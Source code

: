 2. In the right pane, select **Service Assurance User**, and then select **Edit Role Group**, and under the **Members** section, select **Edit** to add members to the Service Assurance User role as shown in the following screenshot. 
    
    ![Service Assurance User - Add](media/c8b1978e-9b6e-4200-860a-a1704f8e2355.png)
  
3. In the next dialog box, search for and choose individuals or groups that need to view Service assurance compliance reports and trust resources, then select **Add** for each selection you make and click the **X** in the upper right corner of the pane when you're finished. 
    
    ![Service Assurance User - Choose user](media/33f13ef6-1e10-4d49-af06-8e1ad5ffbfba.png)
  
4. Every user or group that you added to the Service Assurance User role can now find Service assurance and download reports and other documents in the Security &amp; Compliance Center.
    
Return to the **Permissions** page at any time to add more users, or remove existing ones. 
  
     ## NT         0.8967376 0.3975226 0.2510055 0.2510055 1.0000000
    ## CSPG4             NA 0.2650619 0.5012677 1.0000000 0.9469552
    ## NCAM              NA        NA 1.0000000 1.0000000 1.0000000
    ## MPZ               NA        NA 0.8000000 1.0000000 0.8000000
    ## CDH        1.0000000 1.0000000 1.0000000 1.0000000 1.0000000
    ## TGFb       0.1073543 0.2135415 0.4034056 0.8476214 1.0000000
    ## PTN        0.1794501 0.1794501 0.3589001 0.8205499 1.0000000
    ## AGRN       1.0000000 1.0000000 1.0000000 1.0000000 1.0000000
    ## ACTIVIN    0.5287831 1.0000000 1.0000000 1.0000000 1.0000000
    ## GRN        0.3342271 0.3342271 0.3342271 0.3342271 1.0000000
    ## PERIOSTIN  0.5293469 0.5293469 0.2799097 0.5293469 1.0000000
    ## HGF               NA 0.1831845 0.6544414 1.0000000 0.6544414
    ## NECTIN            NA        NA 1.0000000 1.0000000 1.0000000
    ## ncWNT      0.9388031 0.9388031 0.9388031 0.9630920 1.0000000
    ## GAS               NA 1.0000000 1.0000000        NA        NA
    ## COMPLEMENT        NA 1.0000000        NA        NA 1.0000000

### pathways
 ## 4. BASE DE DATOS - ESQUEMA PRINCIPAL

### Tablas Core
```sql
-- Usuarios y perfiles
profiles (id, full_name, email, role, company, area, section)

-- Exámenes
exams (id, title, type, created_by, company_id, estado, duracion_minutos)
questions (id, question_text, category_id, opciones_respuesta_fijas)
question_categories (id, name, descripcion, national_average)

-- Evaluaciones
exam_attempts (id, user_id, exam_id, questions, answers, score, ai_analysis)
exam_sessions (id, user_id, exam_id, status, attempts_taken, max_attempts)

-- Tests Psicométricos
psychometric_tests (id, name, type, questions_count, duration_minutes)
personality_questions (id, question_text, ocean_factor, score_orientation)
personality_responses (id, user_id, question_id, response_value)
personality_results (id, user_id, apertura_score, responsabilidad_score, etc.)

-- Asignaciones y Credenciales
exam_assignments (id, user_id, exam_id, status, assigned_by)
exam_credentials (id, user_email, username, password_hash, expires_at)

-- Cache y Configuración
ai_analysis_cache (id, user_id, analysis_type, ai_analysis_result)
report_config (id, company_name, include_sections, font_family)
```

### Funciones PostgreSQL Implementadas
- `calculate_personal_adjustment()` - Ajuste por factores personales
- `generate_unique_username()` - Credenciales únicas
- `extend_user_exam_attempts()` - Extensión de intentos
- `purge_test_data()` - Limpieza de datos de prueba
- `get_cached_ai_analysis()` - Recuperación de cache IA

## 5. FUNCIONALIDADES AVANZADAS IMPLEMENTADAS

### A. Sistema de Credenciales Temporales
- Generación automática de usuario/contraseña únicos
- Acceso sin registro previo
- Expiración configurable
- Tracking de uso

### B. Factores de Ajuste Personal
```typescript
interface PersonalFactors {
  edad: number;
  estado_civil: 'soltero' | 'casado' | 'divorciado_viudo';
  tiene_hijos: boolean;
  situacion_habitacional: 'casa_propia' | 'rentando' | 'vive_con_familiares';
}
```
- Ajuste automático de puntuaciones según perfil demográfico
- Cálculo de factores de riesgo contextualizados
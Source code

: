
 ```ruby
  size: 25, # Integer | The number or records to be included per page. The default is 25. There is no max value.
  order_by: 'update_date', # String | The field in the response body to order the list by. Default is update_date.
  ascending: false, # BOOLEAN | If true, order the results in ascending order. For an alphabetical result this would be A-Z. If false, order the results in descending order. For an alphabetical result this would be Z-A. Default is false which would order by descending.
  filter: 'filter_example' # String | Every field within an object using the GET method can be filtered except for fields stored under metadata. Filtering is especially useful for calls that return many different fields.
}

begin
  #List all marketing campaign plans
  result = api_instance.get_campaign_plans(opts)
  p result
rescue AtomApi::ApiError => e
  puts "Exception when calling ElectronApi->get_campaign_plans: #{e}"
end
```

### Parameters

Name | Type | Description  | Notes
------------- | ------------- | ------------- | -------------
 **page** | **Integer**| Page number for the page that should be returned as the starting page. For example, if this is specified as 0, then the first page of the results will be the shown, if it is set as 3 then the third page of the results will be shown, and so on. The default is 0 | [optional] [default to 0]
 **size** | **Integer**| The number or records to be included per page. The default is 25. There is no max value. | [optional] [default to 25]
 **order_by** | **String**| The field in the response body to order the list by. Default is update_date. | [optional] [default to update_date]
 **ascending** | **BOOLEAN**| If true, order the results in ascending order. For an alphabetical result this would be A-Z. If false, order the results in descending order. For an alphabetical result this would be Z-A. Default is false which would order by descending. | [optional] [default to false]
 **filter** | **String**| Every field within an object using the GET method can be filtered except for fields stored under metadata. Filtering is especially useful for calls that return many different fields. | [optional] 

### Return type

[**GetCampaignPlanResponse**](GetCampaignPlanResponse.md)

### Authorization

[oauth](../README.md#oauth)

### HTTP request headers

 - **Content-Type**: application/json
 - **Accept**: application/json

> [Goal of the exercise]:
In the records, how many lines hold the word "Ajuste"? Answer with the number and no other words.

> [Finished exercise]:
3